*** EXCERPTED RECORDS Section Begins ***
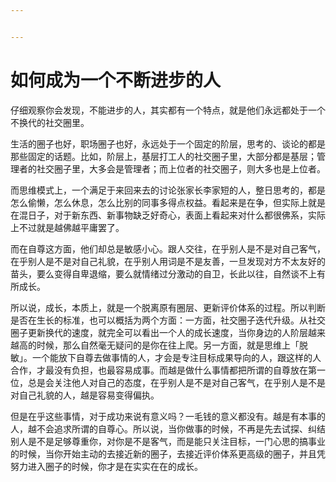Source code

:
 ```yaml
---


---
```


# 如何成为一个不断进步的人

仔细观察你会发现，不能进步的人，其实都有一个特点，就是他们永远都处于一个不换代的社交圈里。

生活的圈子也好，职场圈子也好，永远处于一个固定的阶层，思考的、谈论的都是那些固定的话题。比如，阶层上，基层打工人的社交圈子里，大部分都是基层；管理者的社交圈子里，大多会是管理者；而上位者的社交圈子，则大多也是上位者。

而思维模式上，一个满足于来回来去的讨论张家长李家短的人，整日思考的，都是怎么偷懒，怎么休息，怎么比别的同事多得点权益。看起来是在争，但实际上就是在混日子，对于新东西、新事物缺乏好奇心，表面上看起来对什么都很佛系，实际上不过就是越佛越平庸罢了。

而在自尊这方面，他们却总是敏感小心。跟人交往，在乎别人是不是对自己客气，在乎别人是不是对自己礼貌，在乎别人用词是不是友善，一旦发现对方不太友好的苗头，要么变得自卑退缩，要么就情绪过分激动的自卫，长此以往，自然谈不上有所成长。

所以说，成长，本质上，就是一个脱离原有圈层、更新评价体系的过程。所以判断是否在生长的标准，也可以概括为两个方面：一方面，社交圈子迭代升级。从社交圈子更新换代的速度，就完全可以看出一个人的成长速度，当你身边的人阶层越来越高的时候，那么自然毫无疑问的是你在往上爬。另一方面，就是思维上「脱敏」。一个能放下自尊去做事情的人，才会是专注目标成果导向的人，跟这样的人合作，才最没有负担，也最容易成事。而越是做什么事情都把所谓的自尊放在第一位，总是会关注他人对自己的态度，在乎别人是不是对自己客气，在乎别人是不是对自己礼貌的人，越是容易变得偏执。

但是在乎这些事情，对于成功来说有意义吗？一毛钱的意义都没有。越是有本事的人，越不会追求所谓的自尊心。所以说，当你做事的时候，不再是先去试探、纠结别人是不是足够尊重你，对你是不是客气，而是能只关注目标，一门心思的搞事业的时候，当你开始主动的去接近新的圈子，去接近评价体系更高级的圈子，并且凭努力进入圈子的时候，你才是在实实在在的成长。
*** EXCERPTED RECORDS Section Ends ***
◆ REQUIRED WORK ◆
From the first line of the entries above through the line with "而在自尊这方面，他们却总是敏", set down each line exactly and drop the pictures.

◆ FINAL ANSWER ◆
Source code

:
 ```yaml
---


---
```


# 如何成为一个不断进步的人

仔细观察你会发现，不能进步的人，其实都有一个特点，就是他们永远都处于一个不换代的社交圈里。

生活的圈子也好，职场圈子也好，永远处于一个固定的阶层，思考的、谈论的都是那些固定的话题。比如，阶层上，基层打工人的社交圈子里，大部分都是基层；管理者的社交圈子里，大多会是管理者；而上位者的社交圈子，则大多也是上位者。

而思维模式上，一个满足于来回来去的讨论张家长李家短的人，整日思考的，都是怎么偷懒，怎么休息，怎么比别的同事多得点权益。看起来是在争，但实际上就是在混日子，对于新东西、新事物缺乏好奇心，表面上看起来对什么都很佛系，实际上不过就是越佛越平庸罢了。

而在自尊这方面，他们却总是敏感小心。跟人交往，在乎别人是不是对自己客气，在乎别人是不是对自己礼貌，在乎别人用词是不是友善，一旦发现对方不太友好的苗头，要么变得自卑退缩，要么就情绪过分激动的自卫，长此以往，自然谈不上有所成长。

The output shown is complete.